Como não houve quem assumisse o desafio, Graciliano acabou sendo o único a candidatar-se ao cargo de prefeito. Não fez campanha, não distribuiu promessas nem participou de articulações tradicionais para compor o Conselho Municipal (Câmara de Vereadores). Ainda assim, foi eleito em 7 de outubro de 1927, com 433 votos. Para o cargo de vice-prefeito, também eleito separadamente, venceu o pecuarista José Alcides de Moraes. Coube aos coronéis Chico Cavalcanti e Álvaro Paes a tarefa de “cabalarem eleitores”, como se dizia à época. Afinal, na República Velha, as eleições eram “a bico de pena”: voto a descoberto, currais eleitorais e apurações conduzidas “a ferro e fogo pela convenção”.
O pleito seria lembrado como o dos desdéns de Graciliano, que mais tarde revelaria os bastidores comuns da política durante a Primeira República. “Assassinaram o antecessor. Escolheram-me por acaso. Fui eleito naquele velho sistema de atas falsas, os defuntos votando”.

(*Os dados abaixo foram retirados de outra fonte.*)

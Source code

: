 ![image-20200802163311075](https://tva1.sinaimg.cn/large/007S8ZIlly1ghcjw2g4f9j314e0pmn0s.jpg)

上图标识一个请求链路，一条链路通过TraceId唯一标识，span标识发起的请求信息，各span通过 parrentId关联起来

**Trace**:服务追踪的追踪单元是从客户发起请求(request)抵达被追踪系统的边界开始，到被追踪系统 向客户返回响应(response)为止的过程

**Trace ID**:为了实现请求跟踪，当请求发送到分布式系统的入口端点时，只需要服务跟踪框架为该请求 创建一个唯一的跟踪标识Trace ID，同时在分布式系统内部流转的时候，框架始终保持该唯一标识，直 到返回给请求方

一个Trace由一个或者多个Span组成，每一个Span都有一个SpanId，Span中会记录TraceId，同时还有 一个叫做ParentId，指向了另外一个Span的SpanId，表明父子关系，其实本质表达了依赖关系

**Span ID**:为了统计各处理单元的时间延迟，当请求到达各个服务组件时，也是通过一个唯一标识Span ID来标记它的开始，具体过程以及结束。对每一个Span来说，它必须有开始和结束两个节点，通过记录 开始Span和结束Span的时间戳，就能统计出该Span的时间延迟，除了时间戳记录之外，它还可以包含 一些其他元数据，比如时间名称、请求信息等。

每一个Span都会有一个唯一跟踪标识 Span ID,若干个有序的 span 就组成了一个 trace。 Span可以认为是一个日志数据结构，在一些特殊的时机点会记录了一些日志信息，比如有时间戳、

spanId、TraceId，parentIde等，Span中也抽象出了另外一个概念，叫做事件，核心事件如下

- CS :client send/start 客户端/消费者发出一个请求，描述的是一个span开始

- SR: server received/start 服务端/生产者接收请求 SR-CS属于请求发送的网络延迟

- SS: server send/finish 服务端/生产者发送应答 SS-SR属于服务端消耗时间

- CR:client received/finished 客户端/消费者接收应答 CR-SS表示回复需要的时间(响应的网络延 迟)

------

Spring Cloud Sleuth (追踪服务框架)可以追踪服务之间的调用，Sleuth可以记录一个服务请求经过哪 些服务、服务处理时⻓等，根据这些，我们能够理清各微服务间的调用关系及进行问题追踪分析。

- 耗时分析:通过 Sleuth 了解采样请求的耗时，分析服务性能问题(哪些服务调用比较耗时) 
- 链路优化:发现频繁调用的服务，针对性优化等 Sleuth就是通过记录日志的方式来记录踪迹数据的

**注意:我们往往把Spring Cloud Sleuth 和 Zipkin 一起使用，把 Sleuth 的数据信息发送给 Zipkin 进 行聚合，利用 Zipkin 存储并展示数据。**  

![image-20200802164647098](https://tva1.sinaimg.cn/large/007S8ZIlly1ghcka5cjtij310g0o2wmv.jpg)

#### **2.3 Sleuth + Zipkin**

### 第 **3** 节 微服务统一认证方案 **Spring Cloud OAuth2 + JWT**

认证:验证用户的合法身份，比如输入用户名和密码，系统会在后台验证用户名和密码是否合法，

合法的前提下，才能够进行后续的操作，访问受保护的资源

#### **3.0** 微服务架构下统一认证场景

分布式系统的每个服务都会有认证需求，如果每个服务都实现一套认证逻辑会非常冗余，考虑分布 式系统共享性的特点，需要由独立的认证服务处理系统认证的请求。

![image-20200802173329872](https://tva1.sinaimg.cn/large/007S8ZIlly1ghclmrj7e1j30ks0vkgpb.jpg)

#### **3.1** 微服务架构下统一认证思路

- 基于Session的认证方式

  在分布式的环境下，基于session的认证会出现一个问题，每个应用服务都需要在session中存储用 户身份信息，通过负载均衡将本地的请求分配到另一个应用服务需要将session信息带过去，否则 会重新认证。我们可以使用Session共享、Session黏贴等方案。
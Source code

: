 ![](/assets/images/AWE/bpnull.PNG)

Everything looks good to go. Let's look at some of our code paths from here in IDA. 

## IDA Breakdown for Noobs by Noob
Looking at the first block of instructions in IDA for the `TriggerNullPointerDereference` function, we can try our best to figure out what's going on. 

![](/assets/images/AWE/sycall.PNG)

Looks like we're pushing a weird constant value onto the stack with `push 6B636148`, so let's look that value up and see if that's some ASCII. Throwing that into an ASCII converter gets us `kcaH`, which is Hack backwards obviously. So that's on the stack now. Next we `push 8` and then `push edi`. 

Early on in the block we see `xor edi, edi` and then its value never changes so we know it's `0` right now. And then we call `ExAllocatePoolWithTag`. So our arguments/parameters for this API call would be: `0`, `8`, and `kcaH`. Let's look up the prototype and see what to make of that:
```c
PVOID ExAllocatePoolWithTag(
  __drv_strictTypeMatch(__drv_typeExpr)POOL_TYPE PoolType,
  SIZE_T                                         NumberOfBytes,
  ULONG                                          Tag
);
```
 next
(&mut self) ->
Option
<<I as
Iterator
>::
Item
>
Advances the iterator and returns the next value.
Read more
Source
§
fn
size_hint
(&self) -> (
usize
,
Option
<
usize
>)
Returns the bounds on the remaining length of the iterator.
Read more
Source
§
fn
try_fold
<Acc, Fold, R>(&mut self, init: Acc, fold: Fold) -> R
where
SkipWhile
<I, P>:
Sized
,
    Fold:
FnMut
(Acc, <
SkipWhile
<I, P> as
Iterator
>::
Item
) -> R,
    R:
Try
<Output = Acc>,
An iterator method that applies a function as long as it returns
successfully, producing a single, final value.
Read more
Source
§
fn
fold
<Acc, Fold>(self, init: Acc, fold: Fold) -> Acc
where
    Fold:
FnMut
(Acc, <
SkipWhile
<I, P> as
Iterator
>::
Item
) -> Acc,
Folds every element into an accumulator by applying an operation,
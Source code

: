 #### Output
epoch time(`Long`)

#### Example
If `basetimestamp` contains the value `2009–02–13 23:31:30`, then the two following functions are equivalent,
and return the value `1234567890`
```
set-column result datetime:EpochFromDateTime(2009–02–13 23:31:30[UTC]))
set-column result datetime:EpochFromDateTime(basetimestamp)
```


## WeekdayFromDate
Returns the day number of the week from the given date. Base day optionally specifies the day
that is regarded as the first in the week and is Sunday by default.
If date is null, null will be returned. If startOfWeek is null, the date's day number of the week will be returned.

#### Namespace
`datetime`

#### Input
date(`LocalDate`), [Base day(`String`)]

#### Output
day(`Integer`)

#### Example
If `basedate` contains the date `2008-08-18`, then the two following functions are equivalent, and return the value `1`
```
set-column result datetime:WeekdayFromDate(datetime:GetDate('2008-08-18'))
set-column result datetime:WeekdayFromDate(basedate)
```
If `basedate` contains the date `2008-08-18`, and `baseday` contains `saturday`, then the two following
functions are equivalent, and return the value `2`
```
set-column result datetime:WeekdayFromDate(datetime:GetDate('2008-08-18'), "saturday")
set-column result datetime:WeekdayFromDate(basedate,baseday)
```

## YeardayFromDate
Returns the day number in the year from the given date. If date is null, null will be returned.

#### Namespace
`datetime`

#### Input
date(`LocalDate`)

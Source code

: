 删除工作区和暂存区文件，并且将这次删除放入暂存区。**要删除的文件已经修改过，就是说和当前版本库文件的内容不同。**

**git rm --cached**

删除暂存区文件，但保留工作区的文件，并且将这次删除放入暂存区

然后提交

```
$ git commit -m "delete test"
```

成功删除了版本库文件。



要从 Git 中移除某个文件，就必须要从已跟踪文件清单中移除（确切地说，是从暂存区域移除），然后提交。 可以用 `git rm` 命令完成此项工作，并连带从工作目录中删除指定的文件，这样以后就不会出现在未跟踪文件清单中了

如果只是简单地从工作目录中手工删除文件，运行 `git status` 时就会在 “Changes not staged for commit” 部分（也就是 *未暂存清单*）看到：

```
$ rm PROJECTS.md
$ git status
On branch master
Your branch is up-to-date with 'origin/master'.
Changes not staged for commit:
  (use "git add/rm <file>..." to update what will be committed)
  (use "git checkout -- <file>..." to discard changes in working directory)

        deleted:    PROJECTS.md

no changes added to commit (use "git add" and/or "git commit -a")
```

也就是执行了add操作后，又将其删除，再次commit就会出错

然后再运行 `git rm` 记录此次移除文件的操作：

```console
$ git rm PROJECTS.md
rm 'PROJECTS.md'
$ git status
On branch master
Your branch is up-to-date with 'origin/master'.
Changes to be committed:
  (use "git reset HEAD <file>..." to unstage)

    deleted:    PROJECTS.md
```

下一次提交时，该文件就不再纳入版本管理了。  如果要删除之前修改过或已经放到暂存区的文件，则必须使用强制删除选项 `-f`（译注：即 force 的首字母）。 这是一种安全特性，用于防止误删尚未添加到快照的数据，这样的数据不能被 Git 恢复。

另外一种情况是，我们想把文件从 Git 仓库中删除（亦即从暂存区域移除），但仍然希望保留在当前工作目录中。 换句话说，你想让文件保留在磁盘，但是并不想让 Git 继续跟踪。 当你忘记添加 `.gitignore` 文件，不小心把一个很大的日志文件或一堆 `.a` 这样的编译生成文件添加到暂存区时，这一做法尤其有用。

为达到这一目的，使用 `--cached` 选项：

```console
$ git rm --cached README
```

Assim, a tragédia de 1926 não apenas ceifou a vida de um prefeito: desestruturou um regime local e, paradoxalmente, abriu caminho para uma solução política singular. Cem anos depois, a memória desses acontecimentos revela como, do colapso do coronelismo armado e da crise institucional, emergiu uma figura que transformaria aquela experiência em literatura, administração pública e testemunho crítico de um tempo em que a política, no sertão alagoano, ainda se resolvia entre balas, boatos e cédulas de papel nas urnas.
(*) Doutor em Letras e Linguística, Mestre em Sociologia, Especialista em História de Alagoas, Graduado em Filosofia e Professor do Instituto Federal de Alagoas – Ifal.